If a line of the data below holds the string "footnote", copy it.

# [Source texts of formatted documents]
--- START ---

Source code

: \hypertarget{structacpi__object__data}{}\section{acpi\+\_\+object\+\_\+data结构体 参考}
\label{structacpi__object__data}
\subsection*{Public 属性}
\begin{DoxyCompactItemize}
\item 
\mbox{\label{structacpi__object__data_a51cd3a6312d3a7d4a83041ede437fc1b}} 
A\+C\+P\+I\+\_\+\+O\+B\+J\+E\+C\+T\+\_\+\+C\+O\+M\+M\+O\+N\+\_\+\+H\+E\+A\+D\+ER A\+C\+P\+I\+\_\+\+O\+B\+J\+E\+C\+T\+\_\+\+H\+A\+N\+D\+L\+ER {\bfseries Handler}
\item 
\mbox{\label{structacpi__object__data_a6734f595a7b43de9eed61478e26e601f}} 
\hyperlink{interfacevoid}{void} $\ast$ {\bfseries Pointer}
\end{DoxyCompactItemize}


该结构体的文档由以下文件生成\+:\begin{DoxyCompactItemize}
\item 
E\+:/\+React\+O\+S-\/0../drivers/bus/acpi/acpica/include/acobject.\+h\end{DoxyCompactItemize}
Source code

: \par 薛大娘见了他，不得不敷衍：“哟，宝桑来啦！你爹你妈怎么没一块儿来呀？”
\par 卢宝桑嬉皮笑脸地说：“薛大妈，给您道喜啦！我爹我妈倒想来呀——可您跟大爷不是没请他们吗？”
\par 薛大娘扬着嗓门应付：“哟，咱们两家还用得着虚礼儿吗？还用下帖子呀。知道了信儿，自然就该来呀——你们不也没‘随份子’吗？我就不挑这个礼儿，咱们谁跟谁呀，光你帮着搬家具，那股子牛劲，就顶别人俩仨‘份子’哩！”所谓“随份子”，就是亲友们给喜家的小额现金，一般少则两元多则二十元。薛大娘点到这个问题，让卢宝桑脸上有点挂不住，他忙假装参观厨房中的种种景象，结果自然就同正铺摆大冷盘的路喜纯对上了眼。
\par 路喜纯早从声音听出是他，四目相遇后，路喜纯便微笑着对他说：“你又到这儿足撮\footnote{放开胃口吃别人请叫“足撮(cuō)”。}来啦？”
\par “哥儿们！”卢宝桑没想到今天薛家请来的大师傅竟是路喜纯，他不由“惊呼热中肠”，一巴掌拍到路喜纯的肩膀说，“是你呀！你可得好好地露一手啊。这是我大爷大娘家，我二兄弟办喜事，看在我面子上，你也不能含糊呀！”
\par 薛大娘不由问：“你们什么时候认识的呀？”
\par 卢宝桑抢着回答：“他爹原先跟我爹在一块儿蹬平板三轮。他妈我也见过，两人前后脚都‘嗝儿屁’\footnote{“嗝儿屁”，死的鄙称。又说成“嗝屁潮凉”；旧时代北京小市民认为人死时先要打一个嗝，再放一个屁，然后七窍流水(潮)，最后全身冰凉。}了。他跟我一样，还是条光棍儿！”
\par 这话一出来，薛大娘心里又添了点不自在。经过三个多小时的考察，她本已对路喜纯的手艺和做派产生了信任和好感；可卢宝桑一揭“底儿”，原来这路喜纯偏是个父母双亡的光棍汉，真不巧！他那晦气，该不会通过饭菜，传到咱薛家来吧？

--- END ---

# [Problem solution]
\par 路喜纯早从声音听出是他，四目相遇后，路喜纯便微笑着对他说：“你又到这儿足撮\footnote{放开胃口吃别人请叫“足撮(cuō)”。}来啦？”
\par 卢宝桑抢着回答：“他爹原先跟我爹在一块儿蹬平板三轮。他妈我也见过，两人前后脚都‘嗝儿屁’\footnote{“嗝儿屁”，死的鄙称。又说成“嗝屁潮凉”；旧时代北京小市民认为人死时先要打一个嗝，再放一个屁，然后七窍流水(潮)，最后全身冰凉。}了。他跟我一样，还是条光棍儿！”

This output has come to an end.